[Saved entries]
────────────────────────────────────────

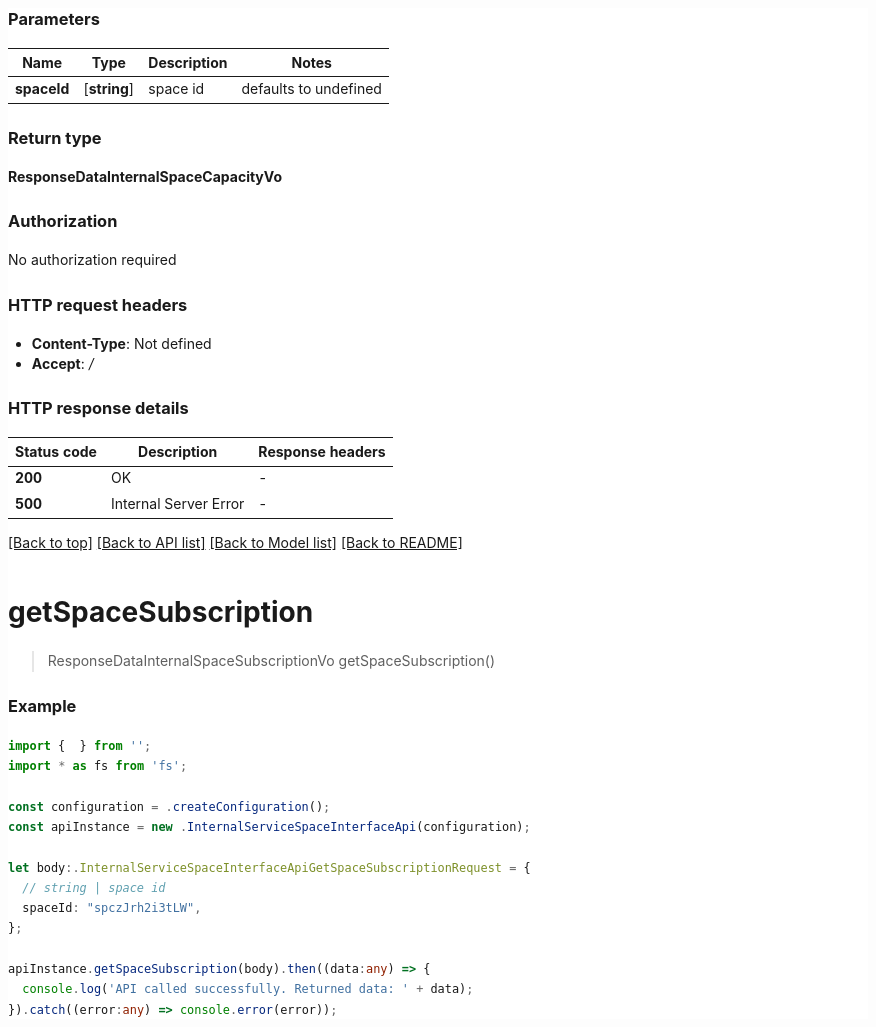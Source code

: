 
### Parameters

Name | Type | Description  | Notes
------------- | ------------- | ------------- | -------------
 **spaceId** | [**string**] | space id | defaults to undefined


### Return type

**ResponseDataInternalSpaceCapacityVo**

### Authorization

No authorization required

### HTTP request headers

 - **Content-Type**: Not defined
 - **Accept**: */*


### HTTP response details
| Status code | Description | Response headers |
|-------------|-------------|------------------|
**200** | OK |  -  |
**500** | Internal Server Error |  -  |

[[Back to top]](#) [[Back to API list]](README.md#documentation-for-api-endpoints) [[Back to Model list]](README.md#documentation-for-models) [[Back to README]](README.md)

# **getSpaceSubscription**
> ResponseDataInternalSpaceSubscriptionVo getSpaceSubscription()


### Example


```typescript
import {  } from '';
import * as fs from 'fs';

const configuration = .createConfiguration();
const apiInstance = new .InternalServiceSpaceInterfaceApi(configuration);

let body:.InternalServiceSpaceInterfaceApiGetSpaceSubscriptionRequest = {
  // string | space id
  spaceId: "spczJrh2i3tLW",
};

apiInstance.getSpaceSubscription(body).then((data:any) => {
  console.log('API called successfully. Returned data: ' + data);
}).catch((error:any) => console.error(error));
```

────────────────────────────────────────

Taking the entries above, restate exactly those lines that fall between the line with "### Return type" and the line with "Internal Server Error", keeping both of those lines too.

### Return type

**ResponseDataInternalSpaceCapacityVo**

### Authorization

No authorization required

### HTTP request headers

 - **Content-Type**: Not defined
 - **Accept**: */*


### HTTP response details
| Status code | Description | Response headers |
|-------------|-------------|------------------|
**200** | OK |  -  |
**500** | Internal Server Error |  -  |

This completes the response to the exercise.